Awesome: Mike Rowe Testifies to the Senate on Skilled Labor
Mike Rowe, the sunny host of the excellent Discovery Channel show "Dirty Jobs," has probably single-handedly raised national awareness about hard work, those who do it, and their value to society as a whole. Check out his recent testimony to the Senate about skilled labor. Random thought: Rowe just doesn't look like himself in that suit! Oh, but do take a look at what he has to say. Here's a nice blurb:
In high schools, the vocational arts have all but vanished. We've elevated the importance of "higher education" to such a lofty perch that all other forms of knowledge are now labeled "alternative." Millions of parents and kids see apprenticeships and on-the-job-training opportunities as "vocational consolation prizes," best suited for those not cut out for a four-year degree. And still, we talk about millions of "shovel ready" jobs for a society that doesn't encourage people to pick up a shovel.

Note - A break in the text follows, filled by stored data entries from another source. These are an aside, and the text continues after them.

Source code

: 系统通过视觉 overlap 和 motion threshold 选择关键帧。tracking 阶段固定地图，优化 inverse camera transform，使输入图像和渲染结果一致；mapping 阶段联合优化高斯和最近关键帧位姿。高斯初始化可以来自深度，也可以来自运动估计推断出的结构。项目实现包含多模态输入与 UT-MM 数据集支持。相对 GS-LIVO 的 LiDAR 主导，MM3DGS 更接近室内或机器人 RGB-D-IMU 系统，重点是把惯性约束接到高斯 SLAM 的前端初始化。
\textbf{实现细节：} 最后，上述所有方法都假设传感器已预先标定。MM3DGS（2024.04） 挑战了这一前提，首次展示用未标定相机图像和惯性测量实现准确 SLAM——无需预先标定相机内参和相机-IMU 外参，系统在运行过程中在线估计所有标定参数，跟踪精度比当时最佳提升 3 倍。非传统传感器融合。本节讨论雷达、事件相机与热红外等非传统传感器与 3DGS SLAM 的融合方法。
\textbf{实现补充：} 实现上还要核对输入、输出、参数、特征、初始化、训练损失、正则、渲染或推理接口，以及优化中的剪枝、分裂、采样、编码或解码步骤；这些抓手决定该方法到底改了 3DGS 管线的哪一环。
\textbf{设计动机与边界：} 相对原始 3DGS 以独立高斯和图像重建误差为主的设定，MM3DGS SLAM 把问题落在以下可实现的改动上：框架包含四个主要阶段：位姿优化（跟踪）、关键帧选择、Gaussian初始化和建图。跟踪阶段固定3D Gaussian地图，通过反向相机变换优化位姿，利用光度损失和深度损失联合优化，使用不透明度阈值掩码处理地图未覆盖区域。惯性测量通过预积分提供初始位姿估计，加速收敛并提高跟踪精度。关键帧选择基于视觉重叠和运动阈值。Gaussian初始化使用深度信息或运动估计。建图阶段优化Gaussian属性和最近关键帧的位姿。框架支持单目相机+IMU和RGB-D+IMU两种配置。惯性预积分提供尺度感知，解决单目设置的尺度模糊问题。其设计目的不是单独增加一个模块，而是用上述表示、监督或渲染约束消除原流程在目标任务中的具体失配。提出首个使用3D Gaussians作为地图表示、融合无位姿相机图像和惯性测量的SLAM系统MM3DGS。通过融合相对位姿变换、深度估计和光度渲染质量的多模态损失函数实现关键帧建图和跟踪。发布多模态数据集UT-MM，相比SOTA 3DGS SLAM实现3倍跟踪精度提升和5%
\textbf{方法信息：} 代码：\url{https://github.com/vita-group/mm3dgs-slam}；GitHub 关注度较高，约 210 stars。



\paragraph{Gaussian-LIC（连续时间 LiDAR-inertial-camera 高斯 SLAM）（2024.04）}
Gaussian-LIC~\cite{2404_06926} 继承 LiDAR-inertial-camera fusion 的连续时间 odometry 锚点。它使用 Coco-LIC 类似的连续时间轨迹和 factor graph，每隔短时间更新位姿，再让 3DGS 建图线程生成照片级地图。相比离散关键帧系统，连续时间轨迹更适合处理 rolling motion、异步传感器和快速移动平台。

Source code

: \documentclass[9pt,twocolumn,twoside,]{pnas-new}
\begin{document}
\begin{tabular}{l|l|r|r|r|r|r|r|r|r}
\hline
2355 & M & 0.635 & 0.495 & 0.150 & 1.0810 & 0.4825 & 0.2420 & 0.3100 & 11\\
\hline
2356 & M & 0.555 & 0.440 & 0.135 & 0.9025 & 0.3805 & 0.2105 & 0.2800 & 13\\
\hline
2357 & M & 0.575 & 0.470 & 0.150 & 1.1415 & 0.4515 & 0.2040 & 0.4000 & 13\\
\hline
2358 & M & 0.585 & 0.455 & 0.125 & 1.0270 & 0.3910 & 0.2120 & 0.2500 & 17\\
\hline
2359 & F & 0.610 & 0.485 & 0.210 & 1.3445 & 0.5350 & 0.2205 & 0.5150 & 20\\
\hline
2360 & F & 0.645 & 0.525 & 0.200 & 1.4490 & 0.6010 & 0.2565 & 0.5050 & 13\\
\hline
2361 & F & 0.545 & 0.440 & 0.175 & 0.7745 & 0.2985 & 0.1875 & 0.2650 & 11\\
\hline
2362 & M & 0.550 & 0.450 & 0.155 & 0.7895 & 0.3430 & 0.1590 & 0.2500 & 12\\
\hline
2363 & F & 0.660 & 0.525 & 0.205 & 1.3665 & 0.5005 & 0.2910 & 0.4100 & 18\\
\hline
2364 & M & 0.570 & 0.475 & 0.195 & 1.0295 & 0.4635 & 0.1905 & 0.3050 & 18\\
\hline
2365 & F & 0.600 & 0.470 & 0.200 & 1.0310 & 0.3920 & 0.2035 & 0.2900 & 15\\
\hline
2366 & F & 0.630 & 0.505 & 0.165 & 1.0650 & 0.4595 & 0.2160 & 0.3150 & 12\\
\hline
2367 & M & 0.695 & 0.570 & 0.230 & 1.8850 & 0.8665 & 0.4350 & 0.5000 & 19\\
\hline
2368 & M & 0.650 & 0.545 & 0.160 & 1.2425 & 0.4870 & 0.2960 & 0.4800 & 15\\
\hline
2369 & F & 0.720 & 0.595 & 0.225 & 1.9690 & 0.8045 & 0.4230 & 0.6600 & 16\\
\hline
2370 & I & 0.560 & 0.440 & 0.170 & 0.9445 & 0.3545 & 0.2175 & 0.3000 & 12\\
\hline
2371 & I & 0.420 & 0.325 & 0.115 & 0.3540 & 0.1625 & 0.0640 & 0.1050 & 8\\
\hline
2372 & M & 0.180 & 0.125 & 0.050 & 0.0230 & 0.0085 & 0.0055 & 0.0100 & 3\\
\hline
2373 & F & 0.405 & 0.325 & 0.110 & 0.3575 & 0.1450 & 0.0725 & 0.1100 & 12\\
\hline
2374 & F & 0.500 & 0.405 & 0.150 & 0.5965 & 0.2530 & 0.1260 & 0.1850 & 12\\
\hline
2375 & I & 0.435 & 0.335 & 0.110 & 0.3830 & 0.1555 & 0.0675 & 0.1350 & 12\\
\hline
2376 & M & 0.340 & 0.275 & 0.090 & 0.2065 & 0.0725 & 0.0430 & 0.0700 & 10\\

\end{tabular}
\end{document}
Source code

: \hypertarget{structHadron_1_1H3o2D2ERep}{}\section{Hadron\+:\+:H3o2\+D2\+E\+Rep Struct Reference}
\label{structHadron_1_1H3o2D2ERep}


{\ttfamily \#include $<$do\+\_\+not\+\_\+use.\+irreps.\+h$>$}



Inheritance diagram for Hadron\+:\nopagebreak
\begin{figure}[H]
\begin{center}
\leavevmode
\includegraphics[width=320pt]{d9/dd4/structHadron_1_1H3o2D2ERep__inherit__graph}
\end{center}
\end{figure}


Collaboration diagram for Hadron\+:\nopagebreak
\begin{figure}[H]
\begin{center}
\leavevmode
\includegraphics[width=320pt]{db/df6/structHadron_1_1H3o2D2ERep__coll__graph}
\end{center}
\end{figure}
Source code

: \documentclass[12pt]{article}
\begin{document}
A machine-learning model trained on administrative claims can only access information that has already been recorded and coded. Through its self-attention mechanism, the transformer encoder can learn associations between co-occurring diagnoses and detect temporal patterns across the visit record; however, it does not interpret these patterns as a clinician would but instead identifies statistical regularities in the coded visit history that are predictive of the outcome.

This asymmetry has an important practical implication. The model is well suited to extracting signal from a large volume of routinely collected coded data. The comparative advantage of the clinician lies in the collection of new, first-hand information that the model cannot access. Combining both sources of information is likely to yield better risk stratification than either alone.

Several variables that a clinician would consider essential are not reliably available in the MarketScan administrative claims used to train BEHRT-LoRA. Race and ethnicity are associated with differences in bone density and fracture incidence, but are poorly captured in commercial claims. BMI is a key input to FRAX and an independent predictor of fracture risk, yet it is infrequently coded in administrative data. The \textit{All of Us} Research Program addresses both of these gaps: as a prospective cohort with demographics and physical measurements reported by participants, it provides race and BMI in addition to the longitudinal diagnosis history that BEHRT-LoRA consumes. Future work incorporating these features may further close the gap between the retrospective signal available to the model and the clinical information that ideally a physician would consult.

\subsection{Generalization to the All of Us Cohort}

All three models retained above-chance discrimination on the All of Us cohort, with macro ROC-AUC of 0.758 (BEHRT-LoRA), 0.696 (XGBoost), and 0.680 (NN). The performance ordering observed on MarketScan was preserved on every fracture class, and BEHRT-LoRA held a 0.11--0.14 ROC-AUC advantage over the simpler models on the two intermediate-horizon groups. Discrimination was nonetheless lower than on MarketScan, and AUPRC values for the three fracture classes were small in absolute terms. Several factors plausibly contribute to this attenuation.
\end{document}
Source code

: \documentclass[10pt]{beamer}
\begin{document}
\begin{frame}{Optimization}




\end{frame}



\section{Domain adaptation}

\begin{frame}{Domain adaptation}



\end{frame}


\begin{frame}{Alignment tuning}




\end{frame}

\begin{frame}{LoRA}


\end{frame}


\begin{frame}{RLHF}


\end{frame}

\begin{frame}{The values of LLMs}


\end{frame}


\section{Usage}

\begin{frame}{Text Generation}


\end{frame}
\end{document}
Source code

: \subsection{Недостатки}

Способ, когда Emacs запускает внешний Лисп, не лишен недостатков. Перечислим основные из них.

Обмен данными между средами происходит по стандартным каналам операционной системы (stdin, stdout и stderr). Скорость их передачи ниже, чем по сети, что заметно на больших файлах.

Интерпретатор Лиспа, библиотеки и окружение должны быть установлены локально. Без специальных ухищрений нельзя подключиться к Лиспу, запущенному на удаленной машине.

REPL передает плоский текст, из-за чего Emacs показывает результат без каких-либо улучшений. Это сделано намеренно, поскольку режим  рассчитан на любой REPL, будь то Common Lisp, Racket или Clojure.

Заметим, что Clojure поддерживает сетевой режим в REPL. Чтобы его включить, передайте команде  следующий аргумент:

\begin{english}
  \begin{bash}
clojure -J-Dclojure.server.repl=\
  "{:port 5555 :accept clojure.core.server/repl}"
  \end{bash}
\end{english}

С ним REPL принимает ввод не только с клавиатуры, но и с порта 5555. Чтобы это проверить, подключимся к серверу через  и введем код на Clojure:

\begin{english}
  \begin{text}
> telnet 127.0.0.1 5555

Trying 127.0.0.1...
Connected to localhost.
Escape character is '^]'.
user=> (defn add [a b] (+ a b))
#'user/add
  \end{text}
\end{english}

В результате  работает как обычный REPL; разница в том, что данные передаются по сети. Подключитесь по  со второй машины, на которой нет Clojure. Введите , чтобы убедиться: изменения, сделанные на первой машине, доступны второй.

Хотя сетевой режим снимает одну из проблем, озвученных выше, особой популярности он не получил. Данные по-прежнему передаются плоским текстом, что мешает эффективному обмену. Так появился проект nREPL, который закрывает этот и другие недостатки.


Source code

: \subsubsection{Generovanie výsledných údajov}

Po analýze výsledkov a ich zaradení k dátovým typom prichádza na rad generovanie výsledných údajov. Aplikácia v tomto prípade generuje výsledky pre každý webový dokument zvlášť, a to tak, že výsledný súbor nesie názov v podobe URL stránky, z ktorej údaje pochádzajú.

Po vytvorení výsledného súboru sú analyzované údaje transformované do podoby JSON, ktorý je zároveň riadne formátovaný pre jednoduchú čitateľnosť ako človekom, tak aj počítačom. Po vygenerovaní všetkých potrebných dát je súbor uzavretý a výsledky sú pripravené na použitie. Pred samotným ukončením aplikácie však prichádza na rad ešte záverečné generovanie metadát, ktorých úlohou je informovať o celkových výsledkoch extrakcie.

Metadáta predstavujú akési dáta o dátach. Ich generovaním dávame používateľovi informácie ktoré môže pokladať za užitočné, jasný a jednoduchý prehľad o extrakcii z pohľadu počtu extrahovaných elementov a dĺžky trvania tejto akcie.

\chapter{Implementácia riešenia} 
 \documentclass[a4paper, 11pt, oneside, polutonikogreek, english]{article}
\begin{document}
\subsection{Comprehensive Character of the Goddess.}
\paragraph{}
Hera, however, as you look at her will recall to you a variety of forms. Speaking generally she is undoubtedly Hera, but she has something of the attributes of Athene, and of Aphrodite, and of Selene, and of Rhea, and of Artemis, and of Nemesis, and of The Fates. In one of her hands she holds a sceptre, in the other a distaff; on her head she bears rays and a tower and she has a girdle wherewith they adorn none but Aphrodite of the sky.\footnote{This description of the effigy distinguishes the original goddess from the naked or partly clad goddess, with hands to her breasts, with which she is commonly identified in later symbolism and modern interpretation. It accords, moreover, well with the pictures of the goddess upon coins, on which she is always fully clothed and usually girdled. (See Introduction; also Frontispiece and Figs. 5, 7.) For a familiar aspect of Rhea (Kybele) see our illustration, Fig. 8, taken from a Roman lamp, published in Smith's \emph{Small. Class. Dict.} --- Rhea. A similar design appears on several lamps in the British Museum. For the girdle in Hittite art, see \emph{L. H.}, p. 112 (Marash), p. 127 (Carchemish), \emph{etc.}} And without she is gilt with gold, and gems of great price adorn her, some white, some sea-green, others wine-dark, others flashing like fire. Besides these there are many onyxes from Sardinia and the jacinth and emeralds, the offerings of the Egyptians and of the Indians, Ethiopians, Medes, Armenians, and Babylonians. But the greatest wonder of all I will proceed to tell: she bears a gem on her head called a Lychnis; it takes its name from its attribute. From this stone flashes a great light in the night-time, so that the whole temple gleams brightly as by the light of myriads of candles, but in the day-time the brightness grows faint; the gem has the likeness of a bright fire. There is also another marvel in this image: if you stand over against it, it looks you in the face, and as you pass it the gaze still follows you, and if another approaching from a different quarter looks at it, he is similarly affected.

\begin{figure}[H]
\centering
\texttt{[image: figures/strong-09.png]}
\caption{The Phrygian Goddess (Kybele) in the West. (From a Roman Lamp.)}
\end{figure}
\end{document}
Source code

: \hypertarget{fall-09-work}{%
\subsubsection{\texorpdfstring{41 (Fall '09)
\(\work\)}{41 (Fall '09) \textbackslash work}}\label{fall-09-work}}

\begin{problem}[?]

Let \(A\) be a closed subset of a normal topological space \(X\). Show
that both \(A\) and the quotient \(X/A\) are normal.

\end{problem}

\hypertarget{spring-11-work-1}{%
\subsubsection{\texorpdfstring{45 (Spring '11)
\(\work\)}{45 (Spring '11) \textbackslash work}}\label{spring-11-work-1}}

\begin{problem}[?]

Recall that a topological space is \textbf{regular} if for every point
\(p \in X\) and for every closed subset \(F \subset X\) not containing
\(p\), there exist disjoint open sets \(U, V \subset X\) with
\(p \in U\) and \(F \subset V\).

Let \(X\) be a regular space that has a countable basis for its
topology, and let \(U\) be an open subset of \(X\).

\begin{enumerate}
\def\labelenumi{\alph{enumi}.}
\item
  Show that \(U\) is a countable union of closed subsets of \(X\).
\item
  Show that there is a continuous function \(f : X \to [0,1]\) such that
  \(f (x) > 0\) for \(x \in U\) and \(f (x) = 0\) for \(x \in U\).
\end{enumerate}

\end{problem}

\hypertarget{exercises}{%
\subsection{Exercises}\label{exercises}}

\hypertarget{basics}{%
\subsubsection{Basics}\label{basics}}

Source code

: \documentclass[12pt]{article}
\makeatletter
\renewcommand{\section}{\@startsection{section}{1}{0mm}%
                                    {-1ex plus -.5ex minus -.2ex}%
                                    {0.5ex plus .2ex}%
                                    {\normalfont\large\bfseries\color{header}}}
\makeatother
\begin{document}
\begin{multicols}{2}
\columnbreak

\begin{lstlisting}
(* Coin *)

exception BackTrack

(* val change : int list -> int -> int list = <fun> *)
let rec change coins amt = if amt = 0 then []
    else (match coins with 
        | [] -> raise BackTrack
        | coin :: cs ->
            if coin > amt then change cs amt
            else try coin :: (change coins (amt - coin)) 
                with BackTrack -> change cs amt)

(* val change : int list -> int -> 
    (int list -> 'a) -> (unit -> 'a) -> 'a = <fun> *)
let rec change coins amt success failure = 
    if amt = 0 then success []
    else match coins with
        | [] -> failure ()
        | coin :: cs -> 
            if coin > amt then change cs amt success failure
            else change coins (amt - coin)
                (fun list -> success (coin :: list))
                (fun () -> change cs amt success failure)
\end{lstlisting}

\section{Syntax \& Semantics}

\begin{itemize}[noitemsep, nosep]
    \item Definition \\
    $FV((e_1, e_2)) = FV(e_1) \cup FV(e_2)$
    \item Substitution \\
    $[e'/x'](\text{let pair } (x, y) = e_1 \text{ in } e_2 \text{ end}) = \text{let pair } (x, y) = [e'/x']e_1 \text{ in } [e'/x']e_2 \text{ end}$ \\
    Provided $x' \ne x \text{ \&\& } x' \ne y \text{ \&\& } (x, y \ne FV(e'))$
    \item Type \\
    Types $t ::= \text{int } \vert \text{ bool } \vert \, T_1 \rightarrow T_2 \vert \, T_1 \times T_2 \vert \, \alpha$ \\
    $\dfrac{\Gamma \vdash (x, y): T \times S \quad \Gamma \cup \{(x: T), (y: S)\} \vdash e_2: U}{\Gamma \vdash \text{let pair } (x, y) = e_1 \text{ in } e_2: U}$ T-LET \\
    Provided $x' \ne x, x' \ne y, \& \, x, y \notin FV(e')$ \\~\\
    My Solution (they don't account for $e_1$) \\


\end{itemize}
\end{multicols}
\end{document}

In a hundred different ways, we have slowly marginalized an entire category of critical professions, reshaping our expectations of a "good job" into something that no longer looks like work. A few years from now, an hour with a good plumber -- if you can find one -- is going to cost more than an hour with a good psychiatrist. At which point we'll all be in need of both.
It's the flip side of the overselling of "higher ed." I can tell you for a fact that we could do with more skilled plumbers, electricians, and other skilled laborers than another graduation season's worth of largely useless sociology/women's studies/religion/philosophy majors who come out of school with utterly crushing amounts of debt and very bad job prospects. And that's the cold hard truth.